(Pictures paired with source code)
● ● ●
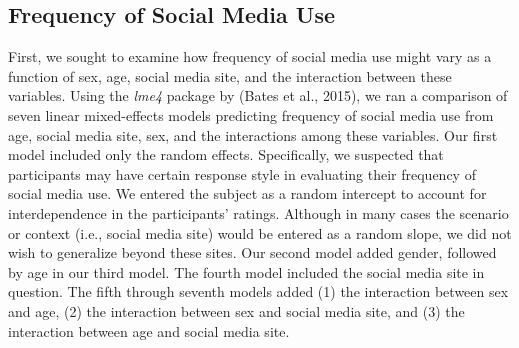 \documentclass[man, fleqn, noextraspace]{apa6}
\theoremstyle{definition}
\theoremstyle{definition}
\theoremstyle{definition}
\theoremstyle{remark}
\begin{document}
\subsection{Frequency of Social Media
Use}\label{frequency-of-social-media-use}

First, we sought to examine how frequency of social media use might vary
as a function of sex, age, social media site, and the interaction
between these variables. Using the \emph{lme4} package by (Bates et al.,
2015), we ran a comparison of seven linear mixed-effects models
predicting frequency of social media use from age, social media site,
sex, and the interactions among these variables. Our first model
included only the random effects. Specifically, we suspected that
participants may have certain response style in evaluating their
frequency of social media use. We entered the subject as a random
intercept to account for interdependence in the participants' ratings.
Although in many cases the scenario or context (i.e., social media site)
would be entered as a random slope, we did not wish to generalize beyond
these sites. Our second model added gender, followed by age in our third
model. The fourth model included the social media site in question. The
fifth through seventh models added (1) the interaction between sex and
age, (2) the interaction between sex and social media site, and (3) the
interaction between age and social media site.
\end{document}
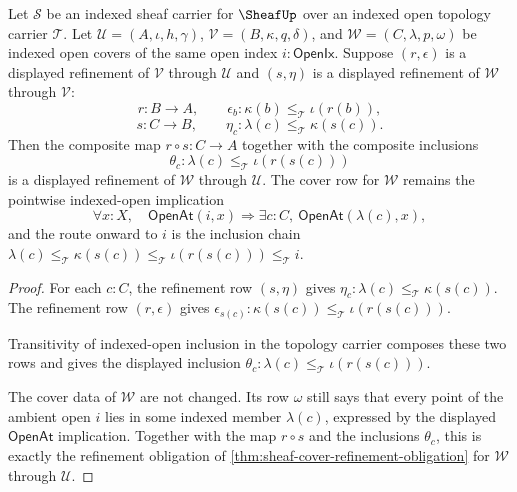 \begin{theorem}
\label{thm:sheaf-refinement-composition-obligation}
Let $\mathcal{S}$ be an indexed sheaf carrier for $\SheafUp$ over an indexed open topology carrier $\mathcal{T}$. Let $\mathcal{U}=(A,\iota,h,\gamma)$, $\mathcal{V}=(B,\kappa,q,\delta)$, and $\mathcal{W}=(C,\lambda,p,\omega)$ be indexed open covers of the same open index $i:\mathsf{OpenIx}$. Suppose $(r,\epsilon)$ is a displayed refinement of $\mathcal{V}$ through $\mathcal{U}$ and $(s,\eta)$ is a displayed refinement of $\mathcal{W}$ through $\mathcal{V}$:
$$
r:B\to A,\qquad
\epsilon_b:\kappa(b)\le_{\mathcal{T}}\iota(r(b)),
$$
$$
s:C\to B,\qquad
\eta_c:\lambda(c)\le_{\mathcal{T}}\kappa(s(c)).
$$
Then the composite map $r\circ s:C\to A$ together with the composite inclusions
$$
\theta_c:\lambda(c)\le_{\mathcal{T}}\iota(r(s(c)))
$$
is a displayed refinement of $\mathcal{W}$ through $\mathcal{U}$. The cover row for $\mathcal{W}$ remains the pointwise indexed-open implication
$$
\forall x:X,\quad \mathsf{OpenAt}(i,x)\Longrightarrow\exists c:C,\ \mathsf{OpenAt}(\lambda(c),x),
$$
and the route onward to $i$ is the inclusion chain $\lambda(c)\le_{\mathcal{T}}\kappa(s(c))\le_{\mathcal{T}}\iota(r(s(c)))\le_{\mathcal{T}}i$.
\end{theorem}
\begin{proof}
For each $c:C$, the refinement row $(s,\eta)$ gives $\eta_c:\lambda(c)\le_{\mathcal{T}}\kappa(s(c))$. The refinement row $(r,\epsilon)$ gives $\epsilon_{s(c)}:\kappa(s(c))\le_{\mathcal{T}}\iota(r(s(c)))$.

Transitivity of indexed-open inclusion in the topology carrier composes these two rows and gives the displayed inclusion $\theta_c:\lambda(c)\le_{\mathcal{T}}\iota(r(s(c)))$.

The cover data of $\mathcal{W}$ are not changed. Its row $\omega$ still says that every point of the ambient open $i$ lies in some indexed member $\lambda(c)$, expressed by the displayed $\mathsf{OpenAt}$ implication. Together with the map $r\circ s$ and the inclusions $\theta_c$, this is exactly the refinement obligation of \autoref{thm:sheaf-cover-refinement-obligation} for $\mathcal{W}$ through $\mathcal{U}$.
\end{proof}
● ● ●
__What this task involves__. Your task is to retype all the entries exactly and leave out any pictures.

__Solution to the exercise__.
 \documentclass[man, fleqn, noextraspace]{apa6}
\theoremstyle{definition}
\theoremstyle{definition}
\theoremstyle{definition}
\theoremstyle{remark}
\begin{document}
\subsection{Frequency of Social Media
Use}\label{frequency-of-social-media-use}

First, we sought to examine how frequency of social media use might vary
as a function of sex, age, social media site, and the interaction
between these variables. Using the \emph{lme4} package by (Bates et al.,
2015), we ran a comparison of seven linear mixed-effects models
predicting frequency of social media use from age, social media site,
sex, and the interactions among these variables. Our first model
included only the random effects. Specifically, we suspected that
participants may have certain response style in evaluating their
frequency of social media use. We entered the subject as a random
intercept to account for interdependence in the participants' ratings.
Although in many cases the scenario or context (i.e., social media site)
would be entered as a random slope, we did not wish to generalize beyond
these sites. Our second model added gender, followed by age in our third
model. The fourth model included the social media site in question. The
fifth through seventh models added (1) the interaction between sex and
age, (2) the interaction between sex and social media site, and (3) the
interaction between age and social media site.
\end{document}
 \begin{theorem}
\label{thm:sheaf-refinement-composition-obligation}
Let $\mathcal{S}$ be an indexed sheaf carrier for $\SheafUp$ over an indexed open topology carrier $\mathcal{T}$. Let $\mathcal{U}=(A,\iota,h,\gamma)$, $\mathcal{V}=(B,\kappa,q,\delta)$, and $\mathcal{W}=(C,\lambda,p,\omega)$ be indexed open covers of the same open index $i:\mathsf{OpenIx}$. Suppose $(r,\epsilon)$ is a displayed refinement of $\mathcal{V}$ through $\mathcal{U}$ and $(s,\eta)$ is a displayed refinement of $\mathcal{W}$ through $\mathcal{V}$:
$$
r:B\to A,\qquad
\epsilon_b:\kappa(b)\le_{\mathcal{T}}\iota(r(b)),
$$
$$
s:C\to B,\qquad
\eta_c:\lambda(c)\le_{\mathcal{T}}\kappa(s(c)).
$$
Then the composite map $r\circ s:C\to A$ together with the composite inclusions
$$
\theta_c:\lambda(c)\le_{\mathcal{T}}\iota(r(s(c)))
$$
is a displayed refinement of $\mathcal{W}$ through $\mathcal{U}$. The cover row for $\mathcal{W}$ remains the pointwise indexed-open implication
$$
\forall x:X,\quad \mathsf{OpenAt}(i,x)\Longrightarrow\exists c:C,\ \mathsf{OpenAt}(\lambda(c),x),
$$
and the route onward to $i$ is the inclusion chain $\lambda(c)\le_{\mathcal{T}}\kappa(s(c))\le_{\mathcal{T}}\iota(r(s(c)))\le_{\mathcal{T}}i$.
\end{theorem}
\begin{proof}
For each $c:C$, the refinement row $(s,\eta)$ gives $\eta_c:\lambda(c)\le_{\mathcal{T}}\kappa(s(c))$. The refinement row $(r,\epsilon)$ gives $\epsilon_{s(c)}:\kappa(s(c))\le_{\mathcal{T}}\iota(r(s(c)))$.

Transitivity of indexed-open inclusion in the topology carrier composes these two rows and gives the displayed inclusion $\theta_c:\lambda(c)\le_{\mathcal{T}}\iota(r(s(c)))$.

The cover data of $\mathcal{W}$ are not changed. Its row $\omega$ still says that every point of the ambient open $i$ lies in some indexed member $\lambda(c)$, expressed by the displayed $\mathsf{OpenAt}$ implication. Together with the map $r\circ s$ and the inclusions $\theta_c$, this is exactly the refinement obligation of \autoref{thm:sheaf-cover-refinement-obligation} for $\mathcal{W}$ through $\mathcal{U}$.
\end{proof}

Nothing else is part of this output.